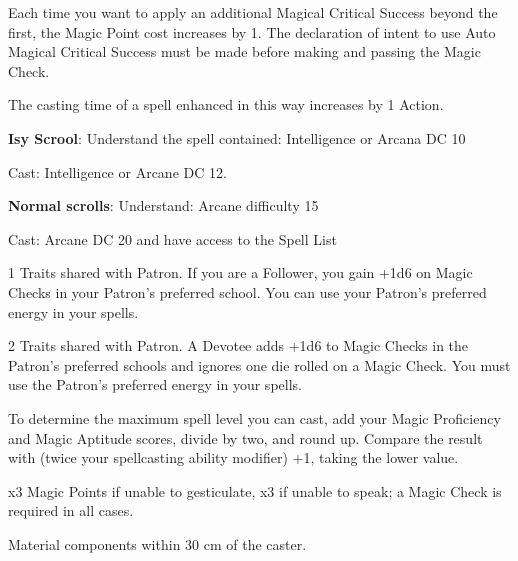 \documentclass[landscape,10pt,a4paper]{article}
\begin{document}
\begin{multicols}{2}
\begin{dmbox}[title=Auto Magical Critical Success - page \pageref{magienova}]
Each time you want to apply an additional Magical Critical Success beyond the first, the Magic Point cost increases by 1. The declaration of intent to use Auto Magical Critical Success must be made before making and passing the Magic Check.

The casting time of a spell enhanced in this way increases by 1 Action.
\end{dmbox}


\begin{dmbox}[title=Reading a Scroll - page \pageref{readscroll}]

\textbf{Isy Scrool}: Understand the spell contained: Intelligence or Arcana DC 10

Cast: Intelligence or Arcane DC 12.

\textbf{Normal scrolls}: Understand: Arcane difficulty 15

Cast: Arcane DC 20 and have access to the Spell List
\end{dmbox}


\begin{dmbox}[title=Follower - page \pageref{magieregoledibase}]
1 Traits shared with Patron. If you are a Follower, you gain +1d6 on Magic Checks in your Patron's preferred school. You can use your Patron's preferred energy in your spells.
\end{dmbox}

\begin{dmbox}[title=Devotee - page \pageref{magieregoledibase}]
2 Traits shared with Patron. A Devotee adds +1d6 to Magic Checks in the Patron's preferred schools and ignores one die rolled on a Magic Check. You must use the Patron's preferred energy in your spells.
\end{dmbox}


\begin{dmbox}[title=Maximum Castable Spell Level - page \pageref{schoolslevels}]
To determine the maximum spell level you can cast, add your Magic Proficiency and Magic Aptitude scores, divide by two, and round up. Compare the result with (twice your spellcasting ability modifier) +1, taking the lower value.
\end{dmbox}

\begin{dmbox}[title=Attempting spells with impediments - page \pageref{magieconimpedimenti}]

x3 Magic Points if unable to gesticulate, x3 if unable to speak; a Magic Check is required in all cases.

Material components within 30 cm of the caster.
\end{dmbox}


\end{multicols}
\end{document}

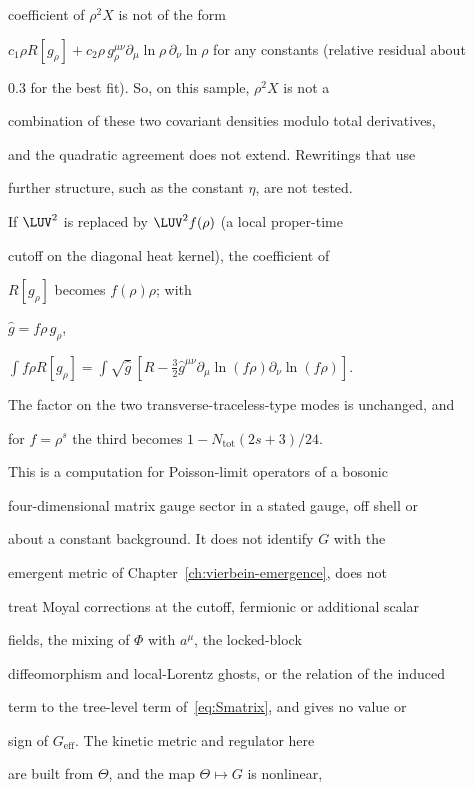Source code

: coefficient of \(\rho^2X\) is not of the form

\(c_1\rho R[g_\rho]+c_2\rho\,g_\rho^{\mu\nu}\partial_\mu\ln\rho\,

\partial_\nu\ln\rho\) for any constants (relative residual about

\(0.3\) for the best fit). So, on this sample, \(\rho^2X\) is not a

combination of these two covariant densities modulo total derivatives,

and the quadratic agreement does not extend. Rewritings that use

further structure, such as the constant \(\eta\), are not tested.



If \(\LUV^2\) is replaced by \(\LUV^2f(\rho)\) (a local proper-time

cutoff on the diagonal heat kernel), the coefficient of

\(R[g_\rho]\) becomes \(f(\rho)\rho\); with

\(\hat g=f\rho\,g_\rho\),

\(\int f\rho R[g_\rho]=\int\sqrt{\hat g}\,[\hat R

-\tfrac32\hat g^{\mu\nu}\partial_\mu\ln(f\rho)\partial_\nu\ln(f\rho)]\).

The factor on the two transverse-traceless-type modes is unchanged, and

for \(f=\rho^s\) the third becomes \(1-N_{\mathrm{tot}}(2s+3)/24\).



This is a computation for Poisson-limit operators of a bosonic

four-dimensional matrix gauge sector in a stated gauge, off shell or

about a constant background. It does not identify \(G\) with the

emergent metric of Chapter~\ref{ch:vierbein-emergence}, does not

treat Moyal corrections at the cutoff, fermionic or additional scalar

fields, the mixing of \(\Phi\) with \(a^\mu\), the locked-block

diffeomorphism and local-Lorentz ghosts, or the relation of the induced

term to the tree-level term of~\eqref{eq:Smatrix}, and gives no value or

sign of \(G_{\mathrm{eff}}\). The kinetic metric and regulator here

are built from \(\Theta\), and the map \(\Theta\mapsto G\) is nonlinear,

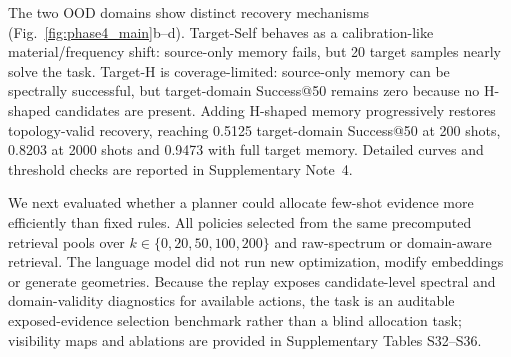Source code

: \documentclass[final,1p,times]{elsarticle}
\begin{document}
The two OOD domains show distinct recovery mechanisms (Fig.~\ref{fig:phase4_main}b--d). Target-Self behaves as a calibration-like material/frequency shift: source-only memory fails, but 20 target samples nearly solve the task. Target-H is coverage-limited: source-only memory can be spectrally successful, but target-domain Success@50 remains zero because no H-shaped candidates are present. Adding H-shaped memory progressively restores topology-valid recovery, reaching 0.5125 target-domain Success@50 at 200 shots, 0.8203 at 2000 shots and 0.9473 with full target memory. Detailed curves and threshold checks are reported in Supplementary Note~4.

We next evaluated whether a planner could allocate few-shot evidence more efficiently than fixed rules. All policies selected from the same precomputed retrieval pools over \(k \in \{0,20,50,100,200\}\) and raw-spectrum or domain-aware retrieval. The language model did not run new optimization, modify embeddings or generate geometries. Because the replay exposes candidate-level spectral and domain-validity diagnostics for available actions, the task is an auditable exposed-evidence selection benchmark rather than a blind allocation task; visibility maps and ablations are provided in Supplementary Tables S32--S36.
\end{document}
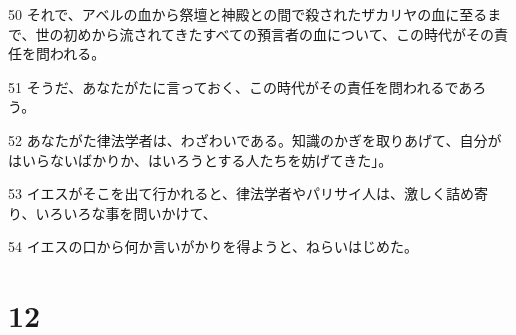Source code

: \par 50 それで、アベルの血から祭壇と神殿との間で殺されたザカリヤの血に至るまで、世の初めから流されてきたすべての預言者の血について、この時代がその責任を問われる。
\par 51 そうだ、あなたがたに言っておく、この時代がその責任を問われるであろう。
\par 52 あなたがた律法学者は、わざわいである。知識のかぎを取りあげて、自分がはいらないばかりか、はいろうとする人たちを妨げてきた」。
\par 53 イエスがそこを出て行かれると、律法学者やパリサイ人は、激しく詰め寄り、いろいろな事を問いかけて、
\par 54 イエスの口から何か言いがかりを得ようと、ねらいはじめた。

\chapter{12}

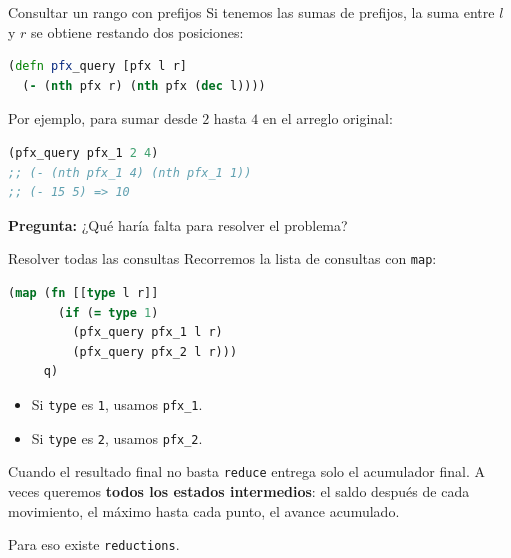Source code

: \documentclass{beamer}
\begin{document}
\begin{frame}[fragile]{Consultar un rango con prefijos}
    Si tenemos las sumas de prefijos, la suma entre $l$ y $r$ se obtiene restando dos posiciones:

    \begin{lstlisting}[language=Clojure]
(defn pfx_query [pfx l r]
  (- (nth pfx r) (nth pfx (dec l))))
    \end{lstlisting}

    \vspace{0.2cm}
    Por ejemplo, para sumar desde $2$ hasta $4$ en el arreglo original:

    \begin{lstlisting}[language=Clojure]
(pfx_query pfx_1 2 4)
;; (- (nth pfx_1 4) (nth pfx_1 1))
;; (- 15 5) => 10
    \end{lstlisting}

    \textbf{Pregunta:} ¿Qué haría falta para resolver el problema?
    
\end{frame}

\begin{frame}[fragile]{Resolver todas las consultas}
    Recorremos la lista de consultas con \texttt{map}:

    \begin{lstlisting}[language=Clojure]
(map (fn [[type l r]]
       (if (= type 1)
         (pfx_query pfx_1 l r)
         (pfx_query pfx_2 l r)))
     q)
    \end{lstlisting}

    \begin{itemize}
        \item Si \texttt{type} es \texttt{1}, usamos \texttt{pfx\_1}.
        \item Si \texttt{type} es \texttt{2}, usamos \texttt{pfx\_2}.
    \end{itemize}
\end{frame}


\begin{frame}[fragile]{Cuando el resultado final no basta}
    \texttt{reduce} entrega solo el acumulador final. A veces queremos \textbf{todos los estados intermedios}: el saldo después de cada movimiento, el máximo hasta cada punto, el avance acumulado.

    \vspace{0.3cm}
    Para eso existe \texttt{reductions}.
\end{frame}
\end{document}
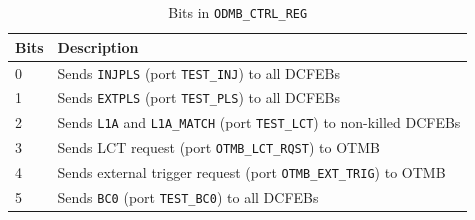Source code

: \documentclass[10pt,a4paper]{article}
\begin{document}
\begin{table}[H]
\centering
\begin{tabular}{|l|l|} \hline
Bits&  Description\\ \hline
0& Sends \texttt{INJPLS} (port \texttt{TEST\_INJ}) to all DCFEBs\\ \hline
1& Sends \texttt{EXTPLS} (port \texttt{TEST\_PLS}) to all DCFEBs\\ \hline
2& Sends \texttt{L1A} and \texttt{L1A\_MATCH} (port \texttt{TEST\_LCT}) to non-killed DCFEBs\\ \hline
3& Sends LCT request (port \texttt{OTMB\_LCT\_RQST}) to OTMB\\ \hline
4& Sends external trigger request (port \texttt{OTMB\_EXT\_TRIG}) to OTMB\\ \hline
5& Sends \texttt{BC0} (port \texttt{TEST\_BC0}) to all DCFEBs\\ \hline	
\end{tabular}
\caption{Bits in \texttt{ODMB\_CTRL\_REG}}
\label{tab:dcfebpulses}
\end{table}
\end{document}
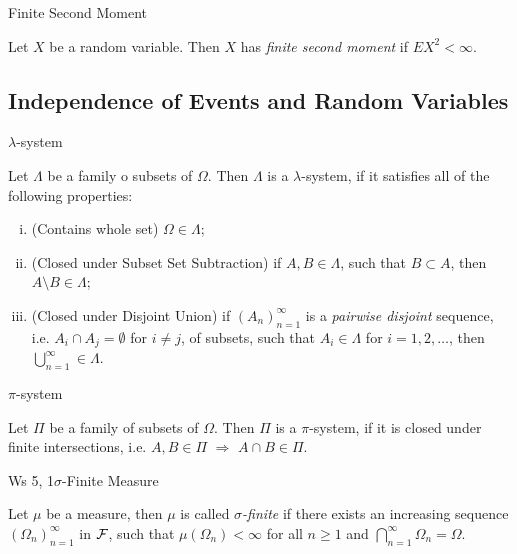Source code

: \begin{definition}{}{Finite Second Moment}

    Let $X$ be a random variable. Then $X$ has \emph{finite second moment} if $EX^2 < \infty$.

\end{definition}


\subsection{Independence of Events and Random Variables}

\begin{definition}{6.5}{$\lambda$-system}

    Let $\Lambda$ be a family o subsets of $\Omega$. Then $\Lambda$ is a $\lambda$-system, if it satisfies all of the following properties:

        \begin{enumerate}[(i)]
            \item (Contains whole set) $\Omega \in \Lambda$;
            \item (Closed under Subset Set Subtraction) if $A, B \in \Lambda$, such that $B \subset A$, then $A \setminus B \in \Lambda$;
            \item (Closed under Disjoint Union) if $(A_n)_{n=1}^{\infty}$ is a \emph{pairwise disjoint} sequence, i.e. $A_i \cap A_j = \emptyset$ for $i \neq j$, of subsets, such that $A_i \in \Lambda$ for $i = 1,2,\hdots$, then $\bigcup_{n=1}^{\infty} \in \Lambda$.
        \end{enumerate}

\end{definition}

\begin{definition}{}{$\pi$-system}

    Let $\Pi$ be a family of subsets of $\Omega$. Then $\Pi$ is a $\pi$-system, if it is closed under finite intersections, i.e. $A,B \in \Pi$ $\Rightarrow$ $A \cap B \in \Pi$.

\end{definition}

\begin{definition}{Ws 5, 1}{$\sigma$-Finite Measure}

    Let $\mu$ be a measure, then $\mu$ is called \emph{$\sigma$-finite} if there exists an increasing sequence $(\Omega_n)_{n=1}^{\infty}$ in $\mathcal{F}$, such that $\mu(\Omega_n) < \infty$ for all $n \geq 1$ and $\bigcap_{n=1}^{\infty} \Omega_n = \Omega$.

\end{definition}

☆ ☆ ☆ ☆

Your task is to copy only the lines above starting at the one containing "4& Sends external" and ending at the one containing "Let $\Lambda$ be". Copy them exactly, both ends included, and omit the pictures.

4& Sends external trigger request (port \texttt{OTMB\_EXT\_TRIG}) to OTMB\\ \hline
5& Sends \texttt{BC0} (port \texttt{TEST\_BC0}) to all DCFEBs\\ \hline	
\end{tabular}
\caption{Bits in \texttt{ODMB\_CTRL\_REG}}
\label{tab:dcfebpulses}
\end{table}
\end{document}
Source code

: \begin{definition}{}{Finite Second Moment}

    Let $X$ be a random variable. Then $X$ has \emph{finite second moment} if $EX^2 < \infty$.

\end{definition}


\subsection{Independence of Events and Random Variables}

\begin{definition}{6.5}{$\lambda$-system}

    Let $\Lambda$ be a family o subsets of $\Omega$. Then $\Lambda$ is a $\lambda$-system, if it satisfies all of the following properties:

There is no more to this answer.